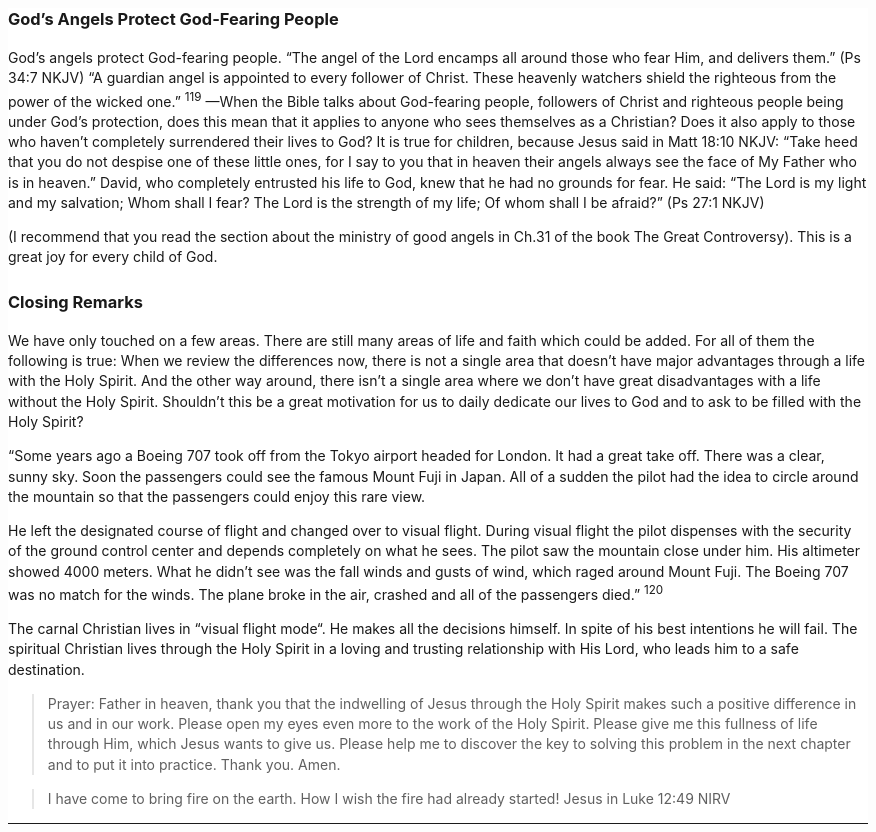 ### God’s Angels Protect God-Fearing People

God’s angels protect God-fearing people. “The angel of the Lord encamps all around those who fear Him, and delivers them.” (Ps 34:7 NKJV) “A guardian angel is appointed to every follower of Christ. These heavenly watchers shield the righteous from the power of the wicked one.” <sup>119</sup> —When the Bible talks about God-fearing people, followers of Christ and righteous people being under God’s protection, does this mean that it applies to anyone who sees themselves as a Christian? Does it also apply to those who haven’t completely surrendered their lives to God? It is true for children, because Jesus said in Matt 18:10 NKJV: “Take heed that you do not despise one of these little ones, for I say to you that in heaven their angels always see the face of My Father who is in heaven.” David, who completely entrusted his life to God, knew that he had no grounds for fear. He said: “The Lord is my light and my salvation; Whom shall I fear? The Lord is the strength of my life; Of whom shall I be afraid?” (Ps 27:1 NKJV)

(I recommend that you read the section about the ministry of good angels in Ch.31 of the book The Great Controversy). This is a great joy for every child of God.

### Closing Remarks

We have only touched on a few areas. There are still many areas of life and faith which could be added. For all of them the following is true: When we review the differences now, there is not a single area that doesn’t have major advantages through a life with the Holy Spirit. And the other way around, there isn’t a single area where we don’t have great disadvantages with a life without the Holy Spirit. Shouldn’t this be a great motivation for us to daily dedicate our lives to God and to ask to be filled with the Holy Spirit?

“Some years ago a Boeing 707 took off from the Tokyo airport headed for London. It had a great take off. There was a clear, sunny sky. Soon the passengers could see the famous Mount Fuji in Japan. All of a sudden the pilot had the idea to circle around the mountain so that the passengers could enjoy this rare view.

He left the designated course of flight and changed over to visual flight. During visual flight the pilot dispenses with the security of the ground control center and depends completely on what he sees. The pilot saw the mountain close under him. His altimeter showed 4000 meters. What he didn’t see was the fall winds and gusts of wind, which raged around Mount Fuji. The Boeing 707 was no match for the winds. The plane broke in the air, crashed and all of the passengers died.” <sup>120</sup>

The carnal Christian lives in “visual flight mode“. He makes all the decisions himself. In spite of his best intentions he will fail. The spiritual Christian lives through the Holy Spirit in a loving and trusting relationship with His Lord, who leads him to a safe destination.

> <callout></callout>
> Prayer: Father in heaven, thank you that the indwelling of Jesus through the Holy Spirit makes such a positive difference in us and in our work. Please open my eyes even more to the work of the Holy Spirit. Please give me this fullness of life through Him, which Jesus wants to give us. Please help me to discover the key to solving this problem in the next chapter and to put it into practice. Thank you. Amen.

> <callout></callout>
> I have come to bring fire on the earth. How I wish the fire had already started! Jesus in Luke 12:49 NIRV

---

+--

Apart from the pictures, return the records exactly.

- Expected answer:
 ### God’s Angels Protect God-Fearing People

God’s angels protect God-fearing people. “The angel of the Lord encamps all around those who fear Him, and delivers them.” (Ps 34:7 NKJV) “A guardian angel is appointed to every follower of Christ. These heavenly watchers shield the righteous from the power of the wicked one.” <sup>119</sup> —When the Bible talks about God-fearing people, followers of Christ and righteous people being under God’s protection, does this mean that it applies to anyone who sees themselves as a Christian? Does it also apply to those who haven’t completely surrendered their lives to God? It is true for children, because Jesus said in Matt 18:10 NKJV: “Take heed that you do not despise one of these little ones, for I say to you that in heaven their angels always see the face of My Father who is in heaven.” David, who completely entrusted his life to God, knew that he had no grounds for fear. He said: “The Lord is my light and my salvation; Whom shall I fear? The Lord is the strength of my life; Of whom shall I be afraid?” (Ps 27:1 NKJV)

(I recommend that you read the section about the ministry of good angels in Ch.31 of the book The Great Controversy). This is a great joy for every child of God.

### Closing Remarks

We have only touched on a few areas. There are still many areas of life and faith which could be added. For all of them the following is true: When we review the differences now, there is not a single area that doesn’t have major advantages through a life with the Holy Spirit. And the other way around, there isn’t a single area where we don’t have great disadvantages with a life without the Holy Spirit. Shouldn’t this be a great motivation for us to daily dedicate our lives to God and to ask to be filled with the Holy Spirit?

“Some years ago a Boeing 707 took off from the Tokyo airport headed for London. It had a great take off. There was a clear, sunny sky. Soon the passengers could see the famous Mount Fuji in Japan. All of a sudden the pilot had the idea to circle around the mountain so that the passengers could enjoy this rare view.

He left the designated course of flight and changed over to visual flight. During visual flight the pilot dispenses with the security of the ground control center and depends completely on what he sees. The pilot saw the mountain close under him. His altimeter showed 4000 meters. What he didn’t see was the fall winds and gusts of wind, which raged around Mount Fuji. The Boeing 707 was no match for the winds. The plane broke in the air, crashed and all of the passengers died.” <sup>120</sup>

The carnal Christian lives in “visual flight mode“. He makes all the decisions himself. In spite of his best intentions he will fail. The spiritual Christian lives through the Holy Spirit in a loving and trusting relationship with His Lord, who leads him to a safe destination.

> <callout></callout>
> Prayer: Father in heaven, thank you that the indwelling of Jesus through the Holy Spirit makes such a positive difference in us and in our work. Please open my eyes even more to the work of the Holy Spirit. Please give me this fullness of life through Him, which Jesus wants to give us. Please help me to discover the key to solving this problem in the next chapter and to put it into practice. Thank you. Amen.

> <callout></callout>
> I have come to bring fire on the earth. How I wish the fire had already started! Jesus in Luke 12:49 NIRV

---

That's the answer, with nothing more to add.